Il fut entendu en date du même jour par un agent du service de police judiciaire, section police des étrangers et des jeux, de la gendarmerie grand-ducale, sur son identité ainsi que sur l’itinéraire suivi pour venir au Luxembourg.

Monsieur SABOTIC fut en outre entendu en date du 7 décembre 2000 par un agent du ministère de la Justice sur les motifs à la base de sa demande d’asile.

Par décision du 23 janvier 2001, notifiée en date du 16 février 2001, le ministre de la Justice l’informa que sa demande avait été rejetée. Ladite décision est motivée comme suit :

« Il résulte de vos déclarations que vous avez quitté le Monténégro huit jours environ avant d’arriver au Luxembourg. Votre voyage vous a mené à Bar, à Sarajevo et en Italie. De là, vous avez pris place dans une camionnette qui vous a conduit au Luxembourg.

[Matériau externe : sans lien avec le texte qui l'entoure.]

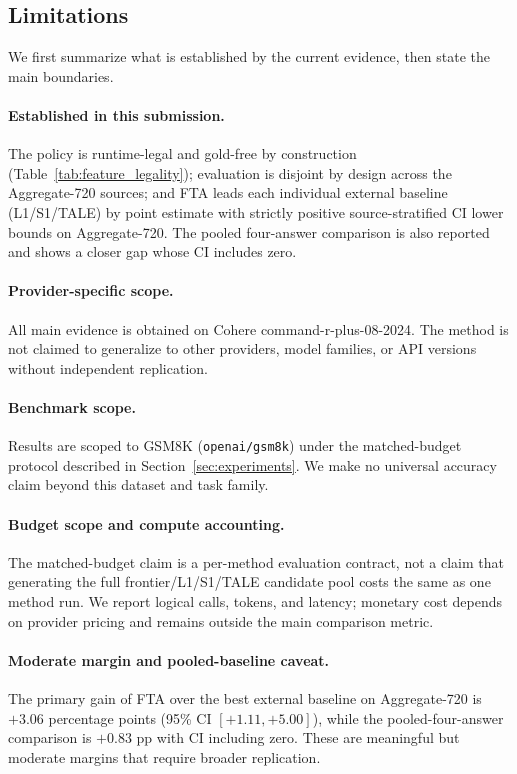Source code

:\subsection{Limitations}
\label{sec:limitations}

We first summarize what is established by the current evidence, then state the main boundaries.

\paragraph{Established in this submission.}
The policy is runtime-legal and gold-free by construction (Table~\ref{tab:feature_legality}); evaluation is disjoint by design across the Aggregate-720 sources; and FTA leads each individual external baseline (L1/S1/TALE) by point estimate with strictly positive source-stratified CI lower bounds on Aggregate-720. The pooled four-answer comparison is also reported and shows a closer gap whose CI includes zero.

\paragraph{Provider-specific scope.}
All main evidence is obtained on Cohere command-r-plus-08-2024. The method is not claimed to generalize to other providers, model families, or API versions without independent replication.

\paragraph{Benchmark scope.}
Results are scoped to GSM8K (\texttt{openai/gsm8k}) under the matched-budget protocol described in Section~\ref{sec:experiments}. We make no universal accuracy claim beyond this dataset and task family.

\paragraph{Budget scope and compute accounting.}
The matched-budget claim is a per-method evaluation contract, not a claim that generating the full frontier/L1/S1/TALE candidate pool costs the same as one method run. We report logical calls, tokens, and latency; monetary cost depends on provider pricing and remains outside the main comparison metric.

\paragraph{Moderate margin and pooled-baseline caveat.}
The primary gain of FTA over the best external baseline on Aggregate-720 is $+3.06$ percentage points (95\% CI $[+1.11, +5.00]$), while the pooled-four-answer comparison is $+0.83$ pp with CI including zero. These are meaningful but moderate margins that require broader replication.

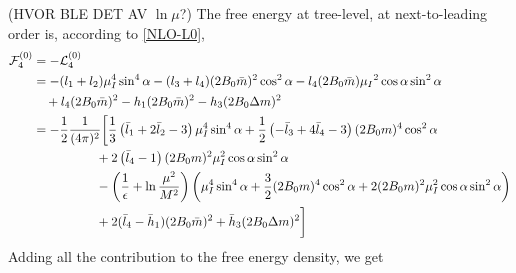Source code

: (HVOR BLE DET AV $\ln \mu$?)
The free energy at tree-level, at next-to-leading order is, according to \cref{NLO-L0}, 
\begin{align*}
    \mathcal{F}^{(0)}_4
    & 
    = - \mathcal{L}_4^{(0)} 
    \\
    & = 
    - (l_1 + l_2)\mu_I^4 \sin^4{\alpha}
    - (l_3 + l_4)(2 B_0 \bar m)^2 \cos^2{\alpha}
    - l_4 (2 B_0 \bar m ) \mu_I{}^2 \cos{\alpha} \sin^2{\alpha}
    \\
    & 
    \quad + l_4 (2B_0 \bar m )^2
    - h_1 (2B_0 \bar m)^2
    - h_3 (2B_0 \Delta m)^2
    \\
    & = 
    - \frac{1}{2} \frac{1}{(4 \pi)^2}
    \bigg[
        \frac{1}{3}
        \left( 
            \bar l_1 + 2 \bar l_2 - 3
        \right) \mu_I^4 \sin^4 \alpha
        +
        \frac{1}{2}
        \left(
            - \bar l_3 + 4 \bar l_4 - 3
        \right) (2 B_0 m)^4 \cos^2\alpha
        \\
        & \quad \quad \quad \quad \quad
        + 2 \left(\bar l_4 - 1\right)
        (2 B_0 m)^2 \mu_I^2 \cos\alpha \sin^2 \alpha
        \\
        & \quad \quad \quad \quad \quad
        - 
        \left(\frac{1}{\epsilon} + \ln \frac{\mu^2}{M^2}\right) 
        \left(
            \mu_I^4\sin^4\alpha + \frac{3}{2} (2 B_0 m)^4 \cos^2 \alpha
            + 2 (2 B_0 m)^2 \mu_I^2 \cos\alpha \sin^2 \alpha
        \right) 
        \\
        & \quad \quad \quad \quad \quad
        + 2 (\bar l_4 - \bar h_1) (2B_0 \bar m )^2
        + \bar h_3 (2B_0 \Delta m)^2
    \bigg] 
\end{align*}
Adding all the contribution to the free energy density, we get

Vous exposez que vous n’avez pas fait votre service militaire bien que vous y ayez été convoqué en 1993. Vous prétendez avoir été recherché, depuis cette époque-là, par la police militaire, tant à Belgrade qu’au Monténégro. Vous expliquez que les contrôles d’identité que vous auriez subis étaient très fréquents et qu’à ces occasions, vous auriez été maltraité. Vous expliquez ces mauvais traitements d’une part, par le fait que vous êtes musulman et d’autre part, par une pénible homonymie avec un Monténégrin coupable d’un attentat terroriste. Vous ajoutez que vous vous seriez caché de nombreuses années dans le montagnes du Monténégro, mais que vous auriez été retrouvé par la police militaire après la régularisation de vos papiers au Monténégro.

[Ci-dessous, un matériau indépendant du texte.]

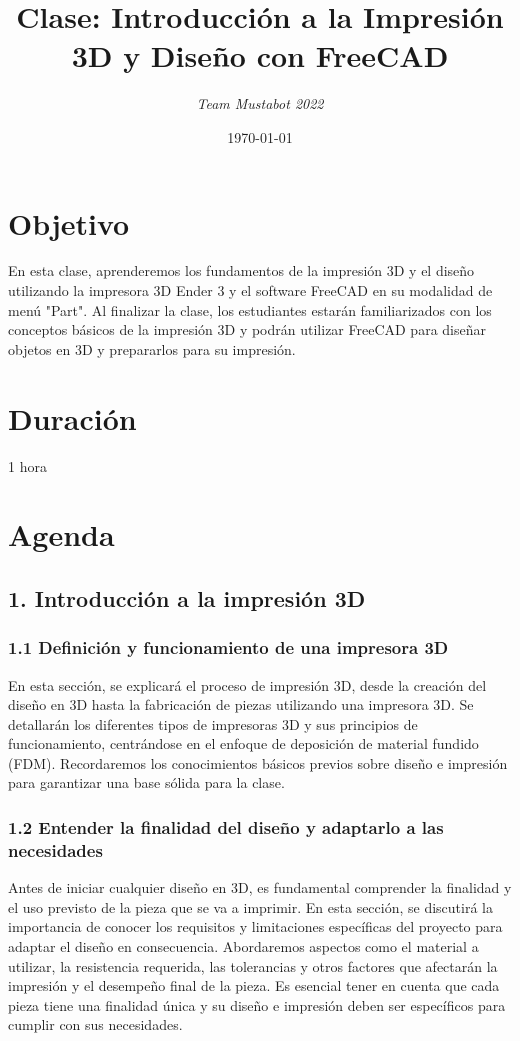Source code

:\documentclass{article}
\title{\textbf{Clase: Introducción a la Impresión 3D y Diseño con FreeCAD}}
\author{\textit{Team Mustabot 2022}}
\date{\today}
\begin{document}
\maketitle

\section*{Objetivo}
En esta clase, aprenderemos los fundamentos de la impresión 3D y el diseño utilizando la impresora 3D Ender 3 y el software FreeCAD en su modalidad de menú "Part". Al finalizar la clase, los estudiantes estarán familiarizados con los conceptos básicos de la impresión 3D y podrán utilizar FreeCAD para diseñar objetos en 3D y prepararlos para su impresión.

\section*{Duración}
1 hora

\section*{Agenda}
\subsection*{1. Introducción a la impresión 3D}
\subsubsection*{1.1 Definición y funcionamiento de una impresora 3D}
En esta sección, se explicará el proceso de impresión 3D, desde la creación del diseño en 3D hasta la fabricación de piezas utilizando una impresora 3D. Se detallarán los diferentes tipos de impresoras 3D y sus principios de funcionamiento, centrándose en el enfoque de deposición de material fundido (FDM). Recordaremos los conocimientos básicos previos sobre diseño e impresión para garantizar una base sólida para la clase.

\subsubsection*{1.2 Entender la finalidad del diseño y adaptarlo a las necesidades}
Antes de iniciar cualquier diseño en 3D, es fundamental comprender la finalidad y el uso previsto de la pieza que se va a imprimir. En esta sección, se discutirá la importancia de conocer los requisitos y limitaciones específicas del proyecto para adaptar el diseño en consecuencia. Abordaremos aspectos como el material a utilizar, la resistencia requerida, las tolerancias y otros factores que afectarán la impresión y el desempeño final de la pieza. Es esencial tener en cuenta que cada pieza tiene una finalidad única y su diseño e impresión deben ser específicos para cumplir con sus necesidades.
\end{document}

Vous dites encore avoir été membre du parti politique SDA.

Je vous informe que la reconnaissance du statut de réfugié n’est pas uniquement conditionnée par la situation générale du pays d’origine, mais aussi, et surtout par la situation particulière du demandeur d’asile qui doit établir, concrètement, que sa situation individuelle est telle qu’elle laisse supposer une crainte justifiée de persécution au sens de la Convention de Genève.

La seule crainte de peines du chef d’insoumission ne constitue pas un motif justifiant la reconnaissance du statut de réfugié puisqu’elle ne saurait, à elle seule, fonder une crainte justifiée d’être victime de persécutions au sens de la Convention de Genève. De même, l’insoumission ne constitue pas, à elle seule, un motif valable pour obtenir le statut de réfugié.

Il ne ressort pas non plus de vos déclarations que vous auriez été dans une position particulièrement exposée du fait de vos activités politiques.

Je dois constater que les autres faits que vous invoquez, à les supposer établis, ne sont pas non plus d’une gravité telle qu’ils puissent fonder un fait de persécutions au sens de la Convention de Genève.

De plus, le régime politique en Yougoslavie vient de changer au mois d’octobre 2000 avec la venue au pouvoir d’un président élu démocratiquement. Un nouveau gouvernement a été mis en place sans la participation des partisans de l’ancien régime.

La Yougoslavie a retrouvé sa place dans la communauté internationale ce qui traduit notamment son adhésion à l’ONU et à l’OSCE. Des pourparlers sont en cours pour accorder l’amnistie aux déserteurs et aux insoumis.

Je dois donc en conclure que vous n’alléguez aucune crainte raisonnable de persécutions entrant dans le cadre de l’article 1er, A,2 de la Convention de Genève et qui soit susceptible de vous rendre la vie intolérable dans votre pays, telle une crainte 2 justifiée de persécutions en raison de vos opinions politiques, de votre race, de votre religion, de votre nationalité ou de votre appartenance à un groupe social.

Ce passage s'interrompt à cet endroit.